Christmas is celebrated in many ways. Here are some of the traditional customs in countries around the world.

France. Children in France welcome the visit of Père Noël at Christmastime. Instead of hanging stockings, they leave their shoes by the fireplace to be filled with gifts. On Christmas Eve, after midnight Mass, many families have a special supper called Le réveillon. Turkey is the favorite food on Christmas Day, followed by a special Christmas cake called buche de Noël.

Scandinavia. In the Scandinavian countries, Christmas gifts are brought by a jolly old man called Jultomten in Sweden and Julenissen in Norway and Denmark. His elflike helpers, who sometimes help people throughout the year, are called the tomtar. In Sweden the Christmas season begins on December 13, St. Lucia Day. On this day the oldest daughter of the house—dressed in white and wearing a wreath with candles on her head—serves coffee and buns in bed to the rest of the family.

Germany. For German children, Christmas festivities begin on December 6, when they leave their lists of Christmas wishes for St. Nicholas and receive candy in return. Christmas gifts are brought by the Weihnachtsmann. A Christmas tree, often decorated with small, spicy cookies, is the focus of many family celebrations. Fruit-filled breads called stollen are a seasonal treat.

Christmas in the Holy Land. In Bethlehem, which is now in Israel, Christmas Eve is marked with a colorful procession. People file through the narrow streets carrying an image of Jesus in a cradle to the Church of the Nativity, where it is placed in a special glass and marble manger. Pilgrims from all parts of the world take part.

Italy. A nativity scene called a presepio, rather than a Christmas tree, is the focus of celebrations in most Italian homes. The figure of the Christ child is added to the scene on Christmas Eve. Many families have a Christmas Eve supper of capitone, or fried eels. Other Christmas specialties include panettone (a bread with dried fruit) and torrone (a candy made with nuts and honey). Presents are brought on Epiphany by La Befana, a kindly witch. But Italian parents tell their children that La Befana will leave only ashes if they are naughty.

Britain. British children hope to receive gifts from Father Christmas, and they enjoy a Christmas dinner of roast turkey and mince pie or plum pudding. Wassail, a punch made from ale, apples, spices, and other ingredients, is served. People go from house to house singing carols, often to raise money for charity.
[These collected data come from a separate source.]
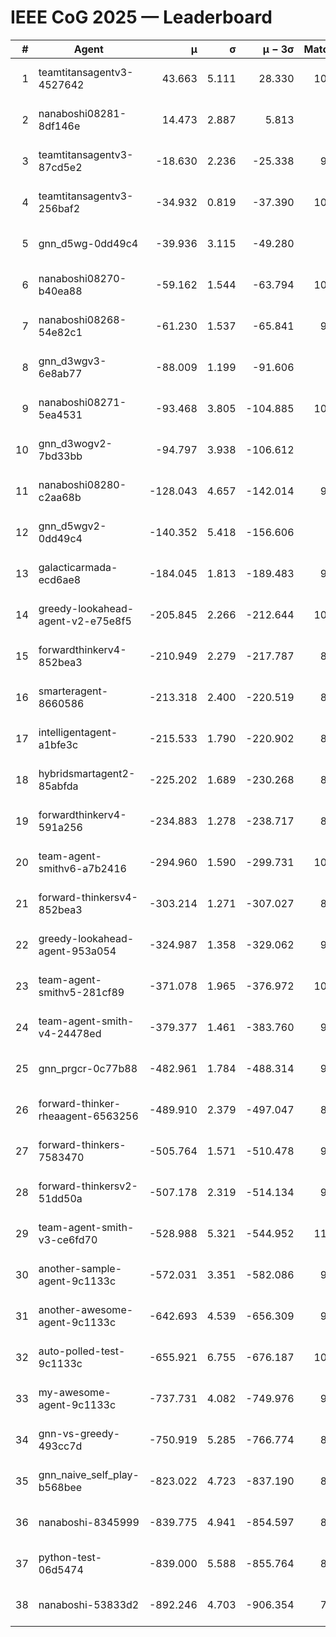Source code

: # IEEE CoG 2025 — Leaderboard

| # | Agent | μ | σ | μ − 3σ | Matches | Updated |
|---:|---|---:|---:|---:|---:|---|
| 1 | teamtitansagentv3-4527642 | 43.663 | 5.111 | 28.330 | 10436 | 2025-08-31 08:39 |
| 2 | nanaboshi08281-8df146e | 14.473 | 2.887 | 5.813 | 396 | 2025-08-31 08:39 |
| 3 | teamtitansagentv3-87cd5e2 | -18.630 | 2.236 | -25.338 | 9418 | 2025-08-31 08:39 |
| 4 | teamtitansagentv3-256baf2 | -34.932 | 0.819 | -37.390 | 10274 | 2025-08-31 08:39 |
| 5 | gnn_d5wg-0dd49c4 | -39.936 | 3.115 | -49.280 | 240 | 2025-08-31 08:39 |
| 6 | nanaboshi08270-b40ea88 | -59.162 | 1.544 | -63.794 | 10220 | 2025-08-31 08:39 |
| 7 | nanaboshi08268-54e82c1 | -61.230 | 1.537 | -65.841 | 9860 | 2025-08-31 08:39 |
| 8 | gnn_d3wgv3-6e8ab77 | -88.009 | 1.199 | -91.606 | 278 | 2025-08-31 08:39 |
| 9 | nanaboshi08271-5ea4531 | -93.468 | 3.805 | -104.885 | 10298 | 2025-08-31 08:39 |
| 10 | gnn_d3wogv2-7bd33bb | -94.797 | 3.938 | -106.612 | 434 | 2025-08-31 08:39 |
| 11 | nanaboshi08280-c2aa68b | -128.043 | 4.657 | -142.014 | 9698 | 2025-08-31 08:39 |
| 12 | gnn_d5wgv2-0dd49c4 | -140.352 | 5.418 | -156.606 | 306 | 2025-08-31 08:39 |
| 13 | galacticarmada-ecd6ae8 | -184.045 | 1.813 | -189.483 | 9380 | 2025-08-31 08:39 |
| 14 | greedy-lookahead-agent-v2-e75e8f5 | -205.845 | 2.266 | -212.644 | 10190 | 2025-08-31 08:39 |
| 15 | forwardthinkerv4-852bea3 | -210.949 | 2.279 | -217.787 | 8228 | 2025-08-31 08:39 |
| 16 | smarteragent-8660586 | -213.318 | 2.400 | -220.519 | 8189 | 2025-08-31 08:39 |
| 17 | intelligentagent-a1bfe3c | -215.533 | 1.790 | -220.902 | 8344 | 2025-08-31 08:39 |
| 18 | hybridsmartagent2-85abfda | -225.202 | 1.689 | -230.268 | 8621 | 2025-08-31 08:39 |
| 19 | forwardthinkerv4-591a256 | -234.883 | 1.278 | -238.717 | 8348 | 2025-08-31 08:39 |
| 20 | team-agent-smithv6-a7b2416 | -294.960 | 1.590 | -299.731 | 10480 | 2025-08-31 08:39 |
| 21 | forward-thinkersv4-852bea3 | -303.214 | 1.271 | -307.027 | 8040 | 2025-08-31 08:39 |
| 22 | greedy-lookahead-agent-953a054 | -324.987 | 1.358 | -329.062 | 9278 | 2025-08-31 08:39 |
| 23 | team-agent-smithv5-281cf89 | -371.078 | 1.965 | -376.972 | 10840 | 2025-08-31 08:39 |
| 24 | team-agent-smith-v4-24478ed | -379.377 | 1.461 | -383.760 | 9498 | 2025-08-31 08:39 |
| 25 | gnn_prgcr-0c77b88 | -482.961 | 1.784 | -488.314 | 9090 | 2025-08-31 08:39 |
| 26 | forward-thinker-rheaagent-6563256 | -489.910 | 2.379 | -497.047 | 8604 | 2025-08-31 08:39 |
| 27 | forward-thinkers-7583470 | -505.764 | 1.571 | -510.478 | 9540 | 2025-08-31 08:39 |
| 28 | forward-thinkersv2-51dd50a | -507.178 | 2.319 | -514.134 | 9076 | 2025-08-31 08:39 |
| 29 | team-agent-smith-v3-ce6fd70 | -528.988 | 5.321 | -544.952 | 11178 | 2025-08-31 08:39 |
| 30 | another-sample-agent-9c1133c | -572.031 | 3.351 | -582.086 | 9920 | 2025-08-31 08:39 |
| 31 | another-awesome-agent-9c1133c | -642.693 | 4.539 | -656.309 | 9300 | 2025-08-31 08:39 |
| 32 | auto-polled-test-9c1133c | -655.921 | 6.755 | -676.187 | 10080 | 2025-08-31 08:39 |
| 33 | my-awesome-agent-9c1133c | -737.731 | 4.082 | -749.976 | 9920 | 2025-08-31 08:39 |
| 34 | gnn-vs-greedy-493cc7d | -750.919 | 5.285 | -766.774 | 8780 | 2025-08-31 08:39 |
| 35 | gnn_naive_self_play-b568bee | -823.022 | 4.723 | -837.190 | 8500 | 2025-08-31 08:39 |
| 36 | nanaboshi-8345999 | -839.775 | 4.941 | -854.597 | 8350 | 2025-08-31 08:39 |
| 37 | python-test-06d5474 | -839.000 | 5.588 | -855.764 | 8600 | 2025-08-31 08:39 |
| 38 | nanaboshi-53833d2 | -892.246 | 4.703 | -906.354 | 7940 | 2025-08-31 08:39 |
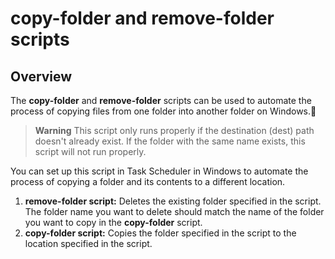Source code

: # copy-folder and remove-folder scripts

## Overview

The **copy-folder** and **remove-folder** scripts can be used to automate the process of copying files from one folder into another folder on Windows.🤖

> **Warning**
> This script only runs properly if the destination (dest) path doesn't already exist. If the folder with the same name exists, this script will not run properly. 

You can set up this script in Task Scheduler in Windows to automate the process of copying a folder and its contents to a different location.

1. **remove-folder script:** Deletes the existing folder specified in the script. The folder name you want to delete should match the name of the folder you want to copy in the **copy-folder** script.
2. **copy-folder script:** Copies the folder specified in the script to the location specified in the script.

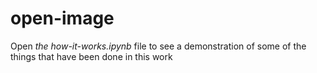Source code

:# open-image

Open *the how-it-works.ipynb* file to see a demonstration of some of the things that have been done in this work

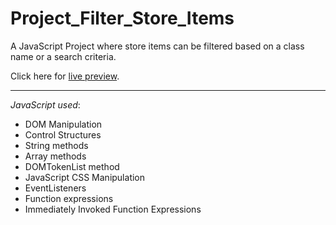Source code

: # Project_Filter_Store_Items

A JavaScript Project where store items can be filtered based on a class name or a search criteria.

Click here for [live preview](https://karolinabodis.github.io/100_JS_Projects/7_filter_store_items/index.html).
***
*JavaScript used*:
- DOM Manipulation
- Control Structures
- String methods
- Array methods
- DOMTokenList method 
- JavaScript CSS Manipulation
- EventListeners
- Function expressions
- Immediately Invoked Function Expressions
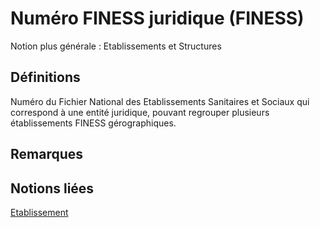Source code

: # Numéro FINESS juridique (FINESS)
<!-- SPDX-License-Identifier: MPL-2.0 -->

Notion plus générale : Etablissements et Structures

## Définitions

Numéro du Fichier National des Etablissements Sanitaires et Sociaux qui correspond à une entité juridique, pouvant regrouper plusieurs établissements FINESS gérographiques.

## Remarques

## Notions liées

[Etablissement](etablissement.md)

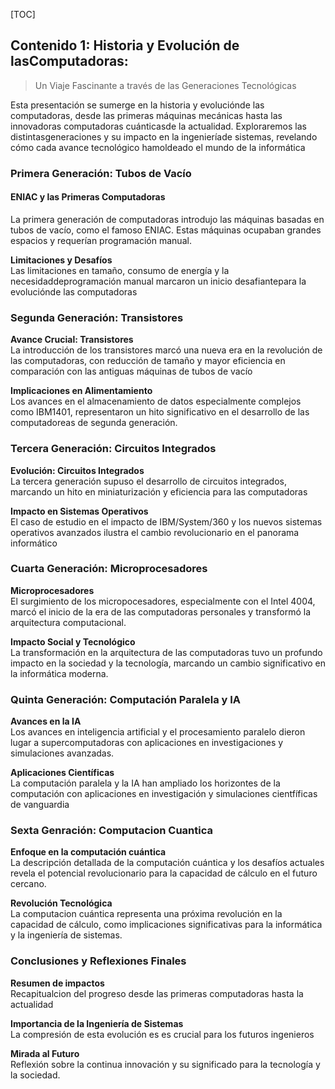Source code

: [TOC]
## Contenido 1: Historia y Evolución de lasComputadoras:
> Un Viaje Fascinante a través de las Generaciones Tecnológicas

Esta presentación se sumerge en la historia y evoluciónde las computadoras, desde las primeras máquinas mecánicas hasta las innovadoras computadoras cuánticasde la actualidad. Exploraremos las distintasgeneraciones y su impacto en la ingenieríade sistemas, revelando cómo cada avance tecnológico hamoldeado el mundo de la informática

### Primera Generación: Tubos de Vacío
#### ENIAC y las Primeras Computadoras
La primera generación de computadoras introdujo las máquinas basadas en tubos de vacío, como el famoso ENIAC. Estas máquinas ocupaban grandes espacios y requerían programación manual.

**Limitaciones y Desafíos**<br>
Las limitaciones en tamaño, consumo de energía y la necesidaddeprogramación manual marcaron un inicio desafiantepara la evoluciónde las computadoras

### Segunda Generación: Transistores
**Avance Crucial: Transistores**<br>
La introducción de los transistores marcó una nueva era en la revolución de las computadoras, con reducción de tamaño y mayor eficiencia en comparación con las antiguas máquinas de tubos de vacío

**Implicaciones en Alimentamiento**<br>
Los avances en el almacenamiento de  datos especialmente complejos como IBM1401, representaron un hito significativo en el desarrollo de las computadoreas de segunda generación.

### Tercera Generación: Circuitos Integrados
**Evolución: Circuitos Integrados**<br>
La tercera generación supuso el desarrollo de circuitos integrados, marcando un hito en miniaturización y eficiencia para las computadoras

**Impacto en Sistemas Operativos**<br>
El caso de estudio en el impacto de IBM/System/360 y los nuevos sistemas operativos avanzados ilustra el cambio revolucionario en el panorama informático

### Cuarta Generación: Microprocesadores
**Microprocesadores**<br>
El surgimiento de los micropocesadores, especialmente con el Intel 4004, marcó el inicio de la era de las computadoras personales y transformó la arquitectura computacional.

**Impacto Social y Tecnológico**<br>
La transformación en la arquitectura de las computadoras tuvo un profundo impacto en la sociedad y la tecnología, marcando un cambio significativo en la informática moderna.

### Quinta Generación: Computación Paralela y IA
**Avances en la IA**<br>
Los avances en inteligencia artificial y el procesamiento paralelo dieron lugar a supercomputadoras con aplicaciones en investigaciones y simulaciones avanzadas.

**Aplicaciones Científicas**<br>
La computación paralela y la IA han ampliado los horizontes de la computación con aplicaciones en investigación y simulaciones cientfíficas de vanguardia

### Sexta Genración: Computacion Cuantica
**Enfoque en la computación cuántica**<br>
La descripción detallada de la computación cuántica y los desafíos actuales revela el potencial revolucionario para la capacidad de cálculo en el futuro cercano.

**Revolución Tecnológica**<br>
La computacion cuántica representa una próxima revolución en la capacidad de cálculo, como implicaciones significativas para la informática y la ingeniería de sistemas.

### Conclusiones y Reflexiones Finales
**Resumen de impactos**<br>
Recapitualcion del progreso desde las primeras computadoras hasta la actualidad

**Importancia de la Ingeniería de Sistemas**<br>
La compresión de esta evolución es es crucial para los futuros ingenieros

**Mirada al Futuro**<br>
Reflexión sobre la continua innovación y su significado para la tecnología y la sociedad.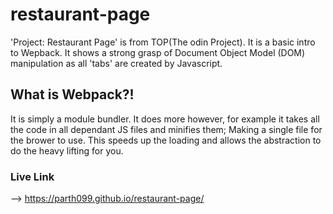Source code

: # restaurant-page
'Project: Restaurant Page' is from TOP(The odin Project). It is a basic intro to Wepback. 
It shows a strong grasp of Document Object Model (DOM) manipulation as all 'tabs' are created by Javascript.


## What is Webpack?!
It is simply a module bundler. It does more however, for example it takes all the code in all dependant JS files and minifies them; Making a single file for the brower to use. This speeds up the loading and allows the abstraction to do the heavy lifting for you.

### Live Link
--> https://parth099.github.io/restaurant-page/
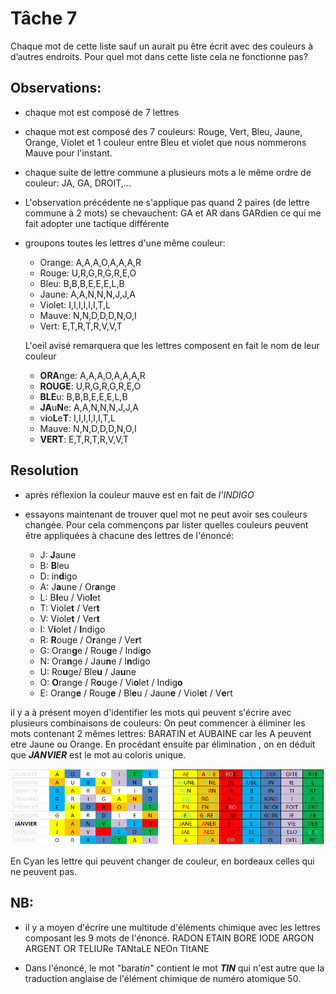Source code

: # Tâche 7

Chaque mot de cette liste sauf un aurait pu être écrit avec des couleurs à d’autres endroits.
Pour quel mot dans cette liste cela ne fonctionne pas?

## Observations:
* chaque mot est composé de 7 lettres
* chaque mot est composé des 7 couleurs: Rouge, Vert, Bleu, Jaune, Orange, Violet et 1 couleur entre Bleu et violet que nous nommerons Mauve pour l'instant.
* chaque suite de lettre commune a plusieurs mots a le même ordre de couleur: JA, GA, DROIT,...
* L'observation précédente ne s'applique pas quand 2 paires (de lettre commune à 2 mots) se chevauchent: GA et AR dans GARdien ce qui me fait adopter une tactique différente
* groupons toutes les lettres d'une même couleur:
  * Orange: A,A,A,O,A,A,A,R
  * Rouge: U,R,G,R,G,R,E,O
  * Bleu: B,B,B,E,E,E,L,B
  * Jaune: A,A,N,N,N,J,J,A
  * Violet: I,I,I,I,I,I,T,L
  * Mauve: N,N,D,D,D,N,O,I
  * Vert: E,T,R,T,R,V,V,T
  
  L'oeil avisé remarquera que les lettres composent en fait le nom de leur couleur
  
  * **ORA**nge: A,A,A,O,A,A,A,R
  * **ROUGE**: U,R,G,R,G,R,E,O
  * **BLE**u: B,B,B,E,E,E,L,B
  * **JA**u**N**e: A,A,N,N,N,J,J,A
  * v**i**o**L**e**T**: I,I,I,I,I,I,T,L
  * Mauve: N,N,D,D,D,N,O,I
  * **VERT**: E,T,R,T,R,V,V,T 

## Resolution

* après réflexion la couleur mauve est en fait de *l'INDIGO*

* essayons maintenant de trouver quel mot ne peut avoir ses couleurs changée. Pour cela commençons par lister quelles couleurs peuvent être appliquées à chacune des lettres de l'énoncé:
  * J: **J**aune
  * B: **B**leu
  * D: in**d**igo
  * A: J**a**une / Or**a**nge
  * L: B**l**eu / Vio**l**et
  * T: Viole**t** / Ver**t**
  * V: Viole**t** / Ver**t**
  * I: V**i**olet / **I**ndigo 
  * R: **R**ouge / O**r**ange / Ve**r**t
  * G: Oran**g**e / Rou**g**e / Indi**g**o
  * N: Ora**n**ge / Jau**n**e / I**n**digo
  * U: Ro**u**ge/ Ble**u** / Ja**u**ne
  * O: **O**range / R**o**uge / Vi**o**let / Indig**o**
  * E: Orang**e** / Roug**e** / Bl**e**u / Jaun**e** / Viol**e**t / V**e**rt

il y a à présent moyen d'identifier les mots qui peuvent s'écrire avec plusieurs combinaisons de couleurs:
On peut commencer à éliminer les mots contenant 2 mêmes lettres: BARATIN et AUBAINE car les A peuvent etre Jaune ou Orange.
En procédant ensuite par élimination , on en déduit que ***JANVIER*** est le mot au coloris unique.
  
![SOLUCE7](7_SOLUCE.png)

En Cyan les lettre qui peuvent changer de couleur, en bordeaux celles qui ne peuvent pas.

## NB: 
* il y a moyen d'écrire une multitude d'éléments chimique avec les lettres composant les 9 mots de l'énoncé.
RADON
ETAIN
BORE
IODE
ARGON
ARGENT
OR
TELlURe
TANtaLE
NEOn
TItANE

* Dans l'énoncé, le mot "bara*tin*" contient le mot ***TIN*** qui n'est autre que la traduction anglaise de l'élément chimique de numéro atomique 50.
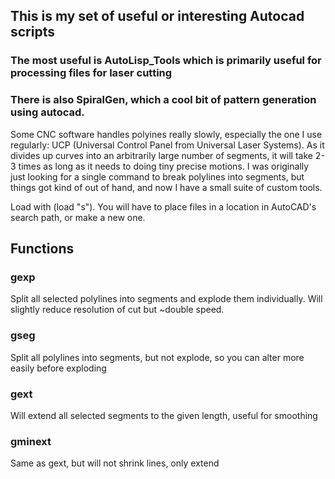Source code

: ## This is my set of useful or interesting Autocad scripts

### The most useful is AutoLisp_Tools which is primarily useful for processing files for laser cutting
### There is also SpiralGen, which a cool bit of pattern generation using autocad. 

Some CNC software handles polyines really slowly, especially the one I use regularly: UCP (Universal Control Panel from Universal Laser Systems). As it divides up curves into an arbitrarily large number of segments, it will take 2-3 times as long as it needs to doing tiny precise motions. I was originally just looking for a single command to break polylines into segments, but things got kind of out of hand, and now I have a small suite of custom tools. 

Load with (load "s"). You will have to place files in a location in AutoCAD's search path, or make a new one. 

## Functions

### gexp
Split all selected polylines into segments and explode them individually. Will slightly reduce resolution of cut but \~double speed.

### gseg
Split all polylines into segments, but not explode, so you can alter more easily before exploding

### gext
Will extend all selected segments to the given length, useful for smoothing

### gminext
Same as gext, but will not shrink lines, only extend
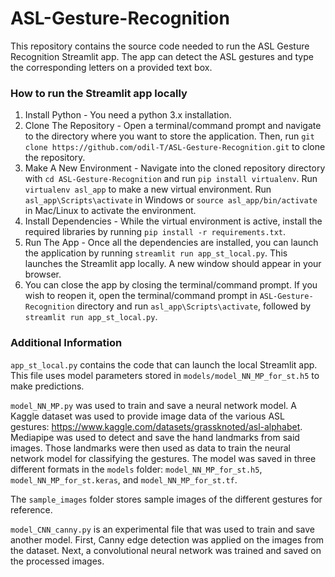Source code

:# ASL-Gesture-Recognition

This repository contains the source code needed to run the ASL Gesture Recognition Streamlit app. The app can detect the ASL gestures and type the corresponding letters on a provided text box.

### How to run the Streamlit app locally

1. Install Python - You need a python 3.x installation.
2. Clone The Repository - Open a terminal/command prompt and navigate to the directory where you want to store the application. Then, run `git clone https://github.com/odil-T/ASL-Gesture-Recognition.git` to clone the repository.
3. Make A New Environment - Navigate into the cloned repository directory with `cd ASL-Gesture-Recognition` and run `pip install virtualenv`. Run `virtualenv asl_app` to make a new virtual environment. Run `asl_app\Scripts\activate` in Windows or `source asl_app/bin/activate` in Mac/Linux to activate the environment.
5. Install Dependencies - While the virtual environment is active, install the required libraries by running `pip install -r requirements.txt`.
6. Run The App - Once all the dependencies are installed, you can launch the application by running `streamlit run app_st_local.py`. This launches the Streamlit app locally. A new window should appear in your browser.
7. You can close the app by closing the terminal/command prompt. If you wish to reopen it, open the terminal/command prompt in `ASL-Gesture-Recognition` directory and run `asl_app\Scripts\activate`, followed by `streamlit run app_st_local.py`. 

### Additional Information

`app_st_local.py` contains the code that can launch the local Streamlit app. This file uses model parameters stored in `models/model_NN_MP_for_st.h5` to make predictions.

`model_NN_MP.py` was used to train and save a neural network model. A Kaggle dataset was used to provide image data of the various ASL gestures: https://www.kaggle.com/datasets/grassknoted/asl-alphabet. Mediapipe was used to detect and save the hand landmarks from said images. Those landmarks were then used as data to train the neural network model for classifying the gestures. The model was saved in three different formats in the `models` folder: `model_NN_MP_for_st.h5`, `model_NN_MP_for_st.keras`, and `model_NN_MP_for_st.tf`.

The `sample_images` folder stores sample images of the different gestures for reference.

`model_CNN_canny.py` is an experimental file that was used to train and save another model. First, Canny edge detection was applied on the images from the dataset. Next, a convolutional neural network was trained and saved on the processed images.
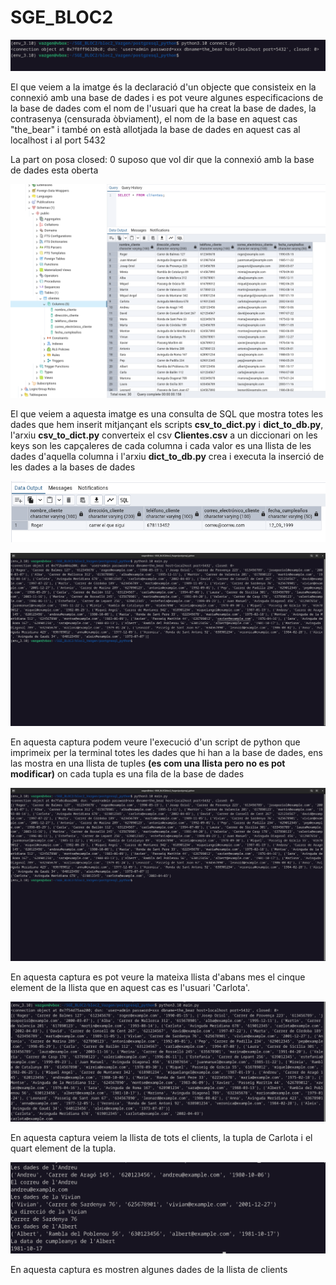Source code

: # SGE_BLOC2

![captura1](captura1.png)

El que veiem a la imatge és la declaració d'un objecte que consisteix en la connexió amb una base de dades i es pot veure algunes especificacions de la base de dades com el nom de l'usuari que ha creat la base de dades, la contrasenya (censurada òbviament), el nom de la base en aquest cas "the_bear" i també on està allotjada la base de dades en aquest cas al localhost i al port 5432

La part on posa closed: 0 suposo que vol dir que la connexió amb la base de dades esta oberta

![captura2](captura2.png)

El que veiem a aquesta imatge es una consulta de SQL que mostra totes les dades que hem inserit mitjançant els scripts **csv_to_dict.py** i **dict_to_db.py**, l'arxiu **csv_to_dict.py** converteix el csv **Clientes.csv** a un diccionari on les keys son les capçaleres de cada columna i cada valor es una llista de les dades d'aquella columna i l'arxiu **dict_to_db.py** crea i executa la inserció de les dades a la bases de dades 

![captura3](captura3.png)

![captura4](captura4.png)

En aquesta captura podem veure l'execució d'un script de python que imprimeix per la terminal totes les dades que hi han a la base de dades, ens las mostra en una llista de tuples **(es com una llista pero no es pot modificar)** on cada tupla es una fila de la base de dades

![captura5](captura5.png)

En aquesta captura es pot veure la mateixa llista d'abans mes el cinque element de la llista que en aquest cas es l'usuari 'Carlota'.

![captura6](captura6.png)

En aquesta captura veiem la llista de tots el clients, la tupla de Carlota i el quart element de la tupla.

![captura7](captura7.png)

En aquesta captura es mostren algunes dades de la llista de clients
Japan. Because there are relatively few Christians in Japan, Christmas is not widely celebrated. But many Western Christmas customs have been adopted by Japan. People exchange gifts, and streets and stores are decorated with evergreens and bright lights.

Mexico. In Mexico and many other Latin American countries, children have a Christmas party that includes a piñata. This is an earthenware jug or papier-mâché figure filled with candies and small toys. It hangs by a rope from the ceiling or a tree branch, and the children take turns putting on a blindfold and hitting it with a stick until it breaks and the sweets and toys tumble out. In the days leading up to Christmas, people take part in posada processions that re-enact the search of Mary and Joseph for lodgings in Bethlehem.

The Netherlands. Saint Nicholas brings presents to Dutch children on the eve of December 6. He is said to arrive by boat from Spain, and he rides through the streets on a white horse. He is assisted by his helper, Swarte Piet (Black Pete).